The Zentralbibliothek Zürich on Zähringerplatz faces a similar challenge. Its digital collections, which include high-resolution reproductions of rare manuscripts and historical maps, are accessed by researchers worldwide. When image assets are duplicated across departments — acquisitions, public communications, the digital reading room — each copy must be separately catalogued, rights-checked, and updated if metadata changes. The hidden labour cost of that redundancy, according to digital asset management literature, often dwarfs the raw storage expense.
Why Deduplication Is Harder Than It Sounds
Removing duplicate images is not simply a matter of running a script. Near-duplicate detection — identifying images that are visually identical but differ in file format, compression level, or minor cropping — requires specialised algorithms. The Swiss federal standard eCH-0160, which governs digital archiving practices for public bodies, mandates that institutions retain audit trails of any file deletion, adding another layer of process to what might seem like routine housekeeping.
Commercial deduplication tools licensed for enterprise use typically start at around CHF 8,000 per year for institutional deployments of the scale Zurich's larger bodies would require, though open-source alternatives are increasingly viable for less complex use cases. The Zurich cantonal government's IT procurement framework, last revised in 2023, allows for joint procurement across departments, which advocates of the reform argue could substantially reduce per-institution licensing costs if coordinated properly.
The housing shortage pressing on Zurich's Wohnungsnot crisis has consumed much of the city's political bandwidth this year, but data infrastructure is emerging as its own slow-burn cost driver. For residents and taxpayers, the direct connection is simple: public money spent storing three copies of the same image file is money not spent on services.

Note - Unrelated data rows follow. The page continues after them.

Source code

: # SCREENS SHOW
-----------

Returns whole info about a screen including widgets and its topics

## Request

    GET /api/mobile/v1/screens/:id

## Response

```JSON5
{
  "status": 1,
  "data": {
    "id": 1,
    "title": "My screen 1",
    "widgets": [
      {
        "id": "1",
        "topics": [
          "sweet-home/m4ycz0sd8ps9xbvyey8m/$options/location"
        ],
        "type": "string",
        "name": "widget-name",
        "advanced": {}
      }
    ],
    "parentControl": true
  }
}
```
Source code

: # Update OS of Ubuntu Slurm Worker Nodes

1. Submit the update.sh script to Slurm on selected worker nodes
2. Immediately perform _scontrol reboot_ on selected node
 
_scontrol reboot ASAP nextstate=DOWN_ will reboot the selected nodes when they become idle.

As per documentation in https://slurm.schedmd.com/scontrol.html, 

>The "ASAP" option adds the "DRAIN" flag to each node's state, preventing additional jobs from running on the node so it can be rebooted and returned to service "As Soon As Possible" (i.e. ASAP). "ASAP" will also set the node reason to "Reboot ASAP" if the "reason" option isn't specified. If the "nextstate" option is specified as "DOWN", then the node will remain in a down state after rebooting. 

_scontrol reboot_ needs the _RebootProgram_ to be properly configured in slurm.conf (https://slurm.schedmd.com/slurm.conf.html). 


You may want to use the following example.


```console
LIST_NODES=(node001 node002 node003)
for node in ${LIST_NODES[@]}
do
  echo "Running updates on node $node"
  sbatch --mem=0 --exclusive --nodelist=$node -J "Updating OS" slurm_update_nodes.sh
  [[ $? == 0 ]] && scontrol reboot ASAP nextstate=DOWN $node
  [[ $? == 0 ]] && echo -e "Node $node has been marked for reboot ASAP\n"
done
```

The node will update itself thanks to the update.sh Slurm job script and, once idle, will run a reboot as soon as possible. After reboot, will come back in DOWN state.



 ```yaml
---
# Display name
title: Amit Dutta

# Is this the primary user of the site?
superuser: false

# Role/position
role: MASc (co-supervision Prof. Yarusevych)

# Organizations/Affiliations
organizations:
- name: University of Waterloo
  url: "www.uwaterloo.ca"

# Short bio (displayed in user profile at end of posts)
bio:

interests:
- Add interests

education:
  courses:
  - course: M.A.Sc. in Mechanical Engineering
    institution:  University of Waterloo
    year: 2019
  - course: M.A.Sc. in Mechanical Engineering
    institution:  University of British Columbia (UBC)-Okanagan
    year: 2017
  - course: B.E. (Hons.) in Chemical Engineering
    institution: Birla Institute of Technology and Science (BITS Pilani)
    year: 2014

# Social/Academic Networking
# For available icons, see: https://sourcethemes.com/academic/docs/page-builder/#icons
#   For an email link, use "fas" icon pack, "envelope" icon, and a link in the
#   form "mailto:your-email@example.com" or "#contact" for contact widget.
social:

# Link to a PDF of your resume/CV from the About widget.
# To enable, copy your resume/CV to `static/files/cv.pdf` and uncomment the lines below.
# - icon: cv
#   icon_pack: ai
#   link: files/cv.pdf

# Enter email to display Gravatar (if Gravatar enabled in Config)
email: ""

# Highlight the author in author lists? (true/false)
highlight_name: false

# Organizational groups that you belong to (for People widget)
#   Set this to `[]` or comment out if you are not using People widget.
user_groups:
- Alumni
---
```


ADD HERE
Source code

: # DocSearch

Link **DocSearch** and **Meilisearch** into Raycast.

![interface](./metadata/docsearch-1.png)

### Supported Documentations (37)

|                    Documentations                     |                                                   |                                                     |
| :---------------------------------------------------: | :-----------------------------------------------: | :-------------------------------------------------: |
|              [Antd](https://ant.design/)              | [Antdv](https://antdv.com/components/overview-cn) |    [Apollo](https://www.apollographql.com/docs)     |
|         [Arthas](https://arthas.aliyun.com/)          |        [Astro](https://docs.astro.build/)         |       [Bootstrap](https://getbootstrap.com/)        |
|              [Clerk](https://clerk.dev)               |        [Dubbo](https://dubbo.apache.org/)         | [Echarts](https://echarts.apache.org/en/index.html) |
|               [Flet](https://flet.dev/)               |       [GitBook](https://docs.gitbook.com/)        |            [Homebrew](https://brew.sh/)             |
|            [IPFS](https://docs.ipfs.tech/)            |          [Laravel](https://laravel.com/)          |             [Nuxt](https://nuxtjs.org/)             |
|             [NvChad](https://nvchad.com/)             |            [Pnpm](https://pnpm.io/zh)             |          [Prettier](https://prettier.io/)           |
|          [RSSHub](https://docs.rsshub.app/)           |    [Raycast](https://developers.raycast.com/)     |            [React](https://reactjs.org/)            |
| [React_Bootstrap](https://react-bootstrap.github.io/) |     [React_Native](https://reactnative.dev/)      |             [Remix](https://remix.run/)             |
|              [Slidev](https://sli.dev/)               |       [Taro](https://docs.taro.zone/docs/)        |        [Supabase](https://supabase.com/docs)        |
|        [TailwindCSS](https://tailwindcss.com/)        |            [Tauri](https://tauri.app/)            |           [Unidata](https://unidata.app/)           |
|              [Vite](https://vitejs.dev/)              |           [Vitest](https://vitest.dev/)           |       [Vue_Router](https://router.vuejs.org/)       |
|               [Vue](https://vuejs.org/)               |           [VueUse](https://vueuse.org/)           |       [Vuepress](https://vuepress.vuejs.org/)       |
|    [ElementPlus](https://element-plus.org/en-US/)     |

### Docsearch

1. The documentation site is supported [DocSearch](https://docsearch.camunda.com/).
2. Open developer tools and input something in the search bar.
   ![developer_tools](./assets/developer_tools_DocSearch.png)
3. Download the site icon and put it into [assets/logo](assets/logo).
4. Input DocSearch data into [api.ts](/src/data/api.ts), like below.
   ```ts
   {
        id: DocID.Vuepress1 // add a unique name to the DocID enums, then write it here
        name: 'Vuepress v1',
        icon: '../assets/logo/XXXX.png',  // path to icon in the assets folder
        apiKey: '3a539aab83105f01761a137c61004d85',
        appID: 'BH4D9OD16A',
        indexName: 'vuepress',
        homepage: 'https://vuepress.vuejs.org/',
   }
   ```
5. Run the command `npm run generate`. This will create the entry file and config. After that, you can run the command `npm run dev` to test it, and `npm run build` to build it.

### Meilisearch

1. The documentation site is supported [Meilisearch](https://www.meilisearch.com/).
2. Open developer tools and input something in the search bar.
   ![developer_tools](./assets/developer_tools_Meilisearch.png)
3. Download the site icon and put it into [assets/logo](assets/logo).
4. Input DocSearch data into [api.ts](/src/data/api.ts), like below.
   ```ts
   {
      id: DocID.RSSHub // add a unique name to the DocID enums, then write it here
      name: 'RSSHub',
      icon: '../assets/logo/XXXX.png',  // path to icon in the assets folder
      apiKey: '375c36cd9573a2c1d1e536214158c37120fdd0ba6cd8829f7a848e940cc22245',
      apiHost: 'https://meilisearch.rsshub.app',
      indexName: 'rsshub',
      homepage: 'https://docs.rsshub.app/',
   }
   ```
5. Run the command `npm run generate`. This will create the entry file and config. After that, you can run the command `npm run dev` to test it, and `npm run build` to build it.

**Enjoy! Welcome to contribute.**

Institutions working through their audits ahead of the September 30 deadline should, digital records managers advise, begin with a phased approach — prioritising the highest-volume collections first, establishing a clear retention policy before any deletion, and ensuring deduplication tools are tested against Swiss archival standards before full deployment. The bureaucratic work is unglamorous. The savings, over time, are real.